**Task to complete**
Each line of the records containing "methodology" is to be copied out and returned.

• • • •

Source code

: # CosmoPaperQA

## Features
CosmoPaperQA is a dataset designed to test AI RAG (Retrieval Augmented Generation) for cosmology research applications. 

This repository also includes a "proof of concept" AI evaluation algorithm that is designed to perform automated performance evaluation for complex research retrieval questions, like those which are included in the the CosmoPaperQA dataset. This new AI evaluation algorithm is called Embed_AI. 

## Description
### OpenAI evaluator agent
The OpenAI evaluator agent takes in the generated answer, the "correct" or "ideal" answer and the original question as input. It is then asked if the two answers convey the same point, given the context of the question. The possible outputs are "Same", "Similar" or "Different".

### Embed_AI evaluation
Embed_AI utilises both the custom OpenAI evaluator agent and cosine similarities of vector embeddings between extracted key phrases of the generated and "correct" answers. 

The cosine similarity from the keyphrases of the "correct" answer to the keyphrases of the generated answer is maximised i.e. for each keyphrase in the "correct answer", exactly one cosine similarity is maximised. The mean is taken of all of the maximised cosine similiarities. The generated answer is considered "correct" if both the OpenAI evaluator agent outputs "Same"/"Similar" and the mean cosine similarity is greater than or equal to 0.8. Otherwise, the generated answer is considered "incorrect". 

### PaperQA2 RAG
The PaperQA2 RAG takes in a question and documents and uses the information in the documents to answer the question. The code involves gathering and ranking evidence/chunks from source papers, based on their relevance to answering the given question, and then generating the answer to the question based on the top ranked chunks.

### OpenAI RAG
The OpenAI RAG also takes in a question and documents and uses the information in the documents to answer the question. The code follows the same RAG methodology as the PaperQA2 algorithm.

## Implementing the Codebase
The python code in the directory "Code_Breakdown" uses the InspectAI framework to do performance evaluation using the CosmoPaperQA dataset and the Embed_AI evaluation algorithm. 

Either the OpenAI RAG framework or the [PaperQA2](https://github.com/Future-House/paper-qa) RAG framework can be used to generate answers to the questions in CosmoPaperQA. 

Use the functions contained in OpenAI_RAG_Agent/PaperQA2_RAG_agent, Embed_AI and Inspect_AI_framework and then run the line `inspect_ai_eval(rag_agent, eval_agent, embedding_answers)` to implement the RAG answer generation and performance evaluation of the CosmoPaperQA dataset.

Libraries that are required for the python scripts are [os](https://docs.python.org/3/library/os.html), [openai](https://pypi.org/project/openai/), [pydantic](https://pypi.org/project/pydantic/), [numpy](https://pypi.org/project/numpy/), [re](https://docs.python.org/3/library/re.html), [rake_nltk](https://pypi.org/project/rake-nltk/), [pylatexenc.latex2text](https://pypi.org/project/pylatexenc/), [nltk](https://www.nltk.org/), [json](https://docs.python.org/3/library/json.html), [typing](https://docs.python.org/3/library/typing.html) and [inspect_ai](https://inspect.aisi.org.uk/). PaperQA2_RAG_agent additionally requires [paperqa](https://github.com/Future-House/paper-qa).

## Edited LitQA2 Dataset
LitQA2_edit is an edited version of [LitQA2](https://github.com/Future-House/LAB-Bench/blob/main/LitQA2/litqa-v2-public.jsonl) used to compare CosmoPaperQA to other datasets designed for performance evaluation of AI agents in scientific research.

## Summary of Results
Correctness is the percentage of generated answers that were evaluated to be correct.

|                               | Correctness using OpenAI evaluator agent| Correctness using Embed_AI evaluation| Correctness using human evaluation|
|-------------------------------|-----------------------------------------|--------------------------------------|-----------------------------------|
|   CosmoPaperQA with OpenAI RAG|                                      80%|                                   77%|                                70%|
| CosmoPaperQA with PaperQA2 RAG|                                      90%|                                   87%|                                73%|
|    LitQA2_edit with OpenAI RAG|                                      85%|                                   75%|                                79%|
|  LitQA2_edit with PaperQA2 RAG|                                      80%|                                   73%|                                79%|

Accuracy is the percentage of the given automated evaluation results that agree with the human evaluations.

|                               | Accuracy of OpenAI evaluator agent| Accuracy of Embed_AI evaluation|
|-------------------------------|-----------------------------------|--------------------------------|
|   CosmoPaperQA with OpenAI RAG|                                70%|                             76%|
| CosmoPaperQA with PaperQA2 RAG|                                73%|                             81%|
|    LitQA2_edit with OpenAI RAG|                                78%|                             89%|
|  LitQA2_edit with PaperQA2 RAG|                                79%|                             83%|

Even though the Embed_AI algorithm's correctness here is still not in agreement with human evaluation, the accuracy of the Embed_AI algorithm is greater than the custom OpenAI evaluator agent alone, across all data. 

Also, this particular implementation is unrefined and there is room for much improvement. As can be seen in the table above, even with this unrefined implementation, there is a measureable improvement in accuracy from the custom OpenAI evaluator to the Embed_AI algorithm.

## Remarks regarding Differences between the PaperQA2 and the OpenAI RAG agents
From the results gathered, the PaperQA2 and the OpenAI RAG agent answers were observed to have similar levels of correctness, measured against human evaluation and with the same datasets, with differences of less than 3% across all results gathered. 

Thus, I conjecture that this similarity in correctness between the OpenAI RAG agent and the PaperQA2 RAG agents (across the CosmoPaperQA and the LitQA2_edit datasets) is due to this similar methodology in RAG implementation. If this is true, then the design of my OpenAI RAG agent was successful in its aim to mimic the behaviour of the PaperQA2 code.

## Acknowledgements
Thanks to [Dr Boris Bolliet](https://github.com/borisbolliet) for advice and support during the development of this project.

• • • •

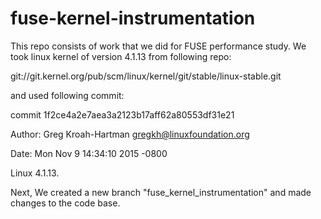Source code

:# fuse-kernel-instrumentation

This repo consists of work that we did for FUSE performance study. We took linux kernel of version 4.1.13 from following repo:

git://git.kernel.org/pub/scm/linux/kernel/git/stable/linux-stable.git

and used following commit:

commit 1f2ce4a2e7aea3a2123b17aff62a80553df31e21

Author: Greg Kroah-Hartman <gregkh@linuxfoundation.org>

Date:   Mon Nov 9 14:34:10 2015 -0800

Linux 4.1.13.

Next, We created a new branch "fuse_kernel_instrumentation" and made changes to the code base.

• • • •

**Written answer**
The OpenAI RAG also takes in a question and documents and uses the information in the documents to answer the question. The code follows the same RAG methodology as the PaperQA2 algorithm.
Thus, I conjecture that this similarity in correctness between the OpenAI RAG agent and the PaperQA2 RAG agents (across the CosmoPaperQA and the LitQA2_edit datasets) is due to this similar methodology in RAG implementation. If this is true, then the design of my OpenAI RAG agent was successful in its aim to mimic the behaviour of the PaperQA2 code.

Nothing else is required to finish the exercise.